Catalyst.jl
Catalyst.jl copied to clipboard
supporting SBML efforts
@paulflang I wanted to open an issue in Catalyst to track anything we can do to help with your SBML efforts. I looked at https://github.com/SciML/CellMLToolkit.jl/issues/15 and noticed you mentioned a few things:
- Compartments
- Volumes
Is there anything else that are potential issues?
We regards to those two, we would like to head towards allowing spatial structures, so including compartments in some way would ultimately make sense. I'm not sure if the best approach right now is to add a compartment(s) field/tag, or instead expecting users to build separate ReactionSystem
s for each compartment and then using the newer compositional modeling functionality of ModelingToolkit to link the systems together. (We don't yet support this in Catalyst for ReactionSystems, but I hope we can get it going soon.)

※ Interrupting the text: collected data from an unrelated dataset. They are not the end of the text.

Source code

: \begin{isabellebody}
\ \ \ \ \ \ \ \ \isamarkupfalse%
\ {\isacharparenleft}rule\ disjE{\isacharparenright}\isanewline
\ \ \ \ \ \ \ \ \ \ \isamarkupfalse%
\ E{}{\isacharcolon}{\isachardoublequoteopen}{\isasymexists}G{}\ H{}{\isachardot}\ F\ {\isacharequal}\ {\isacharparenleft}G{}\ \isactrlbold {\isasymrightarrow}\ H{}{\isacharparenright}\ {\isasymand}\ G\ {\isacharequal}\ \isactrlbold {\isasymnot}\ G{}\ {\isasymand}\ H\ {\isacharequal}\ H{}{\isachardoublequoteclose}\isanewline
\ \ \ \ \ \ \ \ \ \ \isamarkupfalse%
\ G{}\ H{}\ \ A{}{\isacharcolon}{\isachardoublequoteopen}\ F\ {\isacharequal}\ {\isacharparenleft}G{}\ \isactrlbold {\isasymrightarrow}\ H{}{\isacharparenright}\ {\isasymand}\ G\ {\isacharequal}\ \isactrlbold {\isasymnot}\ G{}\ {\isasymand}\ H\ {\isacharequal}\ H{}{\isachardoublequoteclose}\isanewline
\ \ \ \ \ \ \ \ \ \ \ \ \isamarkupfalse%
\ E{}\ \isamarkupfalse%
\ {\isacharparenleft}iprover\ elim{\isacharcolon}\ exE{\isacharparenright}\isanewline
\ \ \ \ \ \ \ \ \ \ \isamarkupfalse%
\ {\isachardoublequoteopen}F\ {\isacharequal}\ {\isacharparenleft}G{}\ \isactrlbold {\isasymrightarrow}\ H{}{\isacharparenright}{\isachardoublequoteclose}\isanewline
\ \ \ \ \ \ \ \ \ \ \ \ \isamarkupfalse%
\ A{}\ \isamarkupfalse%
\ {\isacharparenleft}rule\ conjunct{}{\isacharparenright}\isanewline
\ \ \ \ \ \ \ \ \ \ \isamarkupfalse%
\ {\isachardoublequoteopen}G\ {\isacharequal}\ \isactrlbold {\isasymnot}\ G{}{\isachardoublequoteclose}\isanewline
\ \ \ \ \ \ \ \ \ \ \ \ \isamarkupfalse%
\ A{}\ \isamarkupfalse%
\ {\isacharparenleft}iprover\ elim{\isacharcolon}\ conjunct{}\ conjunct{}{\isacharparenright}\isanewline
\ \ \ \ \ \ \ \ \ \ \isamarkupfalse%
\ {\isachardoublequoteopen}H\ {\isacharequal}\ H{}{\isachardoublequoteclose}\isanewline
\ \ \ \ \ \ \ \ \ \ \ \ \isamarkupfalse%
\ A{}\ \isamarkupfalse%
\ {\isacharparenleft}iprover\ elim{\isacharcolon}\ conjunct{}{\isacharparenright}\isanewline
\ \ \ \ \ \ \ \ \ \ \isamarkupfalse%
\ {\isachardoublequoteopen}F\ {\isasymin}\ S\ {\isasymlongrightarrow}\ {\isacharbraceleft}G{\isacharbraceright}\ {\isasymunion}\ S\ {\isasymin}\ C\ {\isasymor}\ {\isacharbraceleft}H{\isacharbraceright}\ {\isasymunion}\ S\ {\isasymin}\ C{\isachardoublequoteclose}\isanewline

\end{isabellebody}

With regards to volumes; can't the Reaction
s be generated with a volume parameter in the rate constants, which if set to one allows for units of concentration but otherwise when given a dimensional value converts the rate constant to units of probability per time when used in stochastic simulations? Or is it more complicated in what SBML could provide us?
Finally, what were the stochastic simulation issues you were encountering (or was it just this volume/compartment issue)?
Thank you very much for helping with our SBML efforts! Greatly appreciated.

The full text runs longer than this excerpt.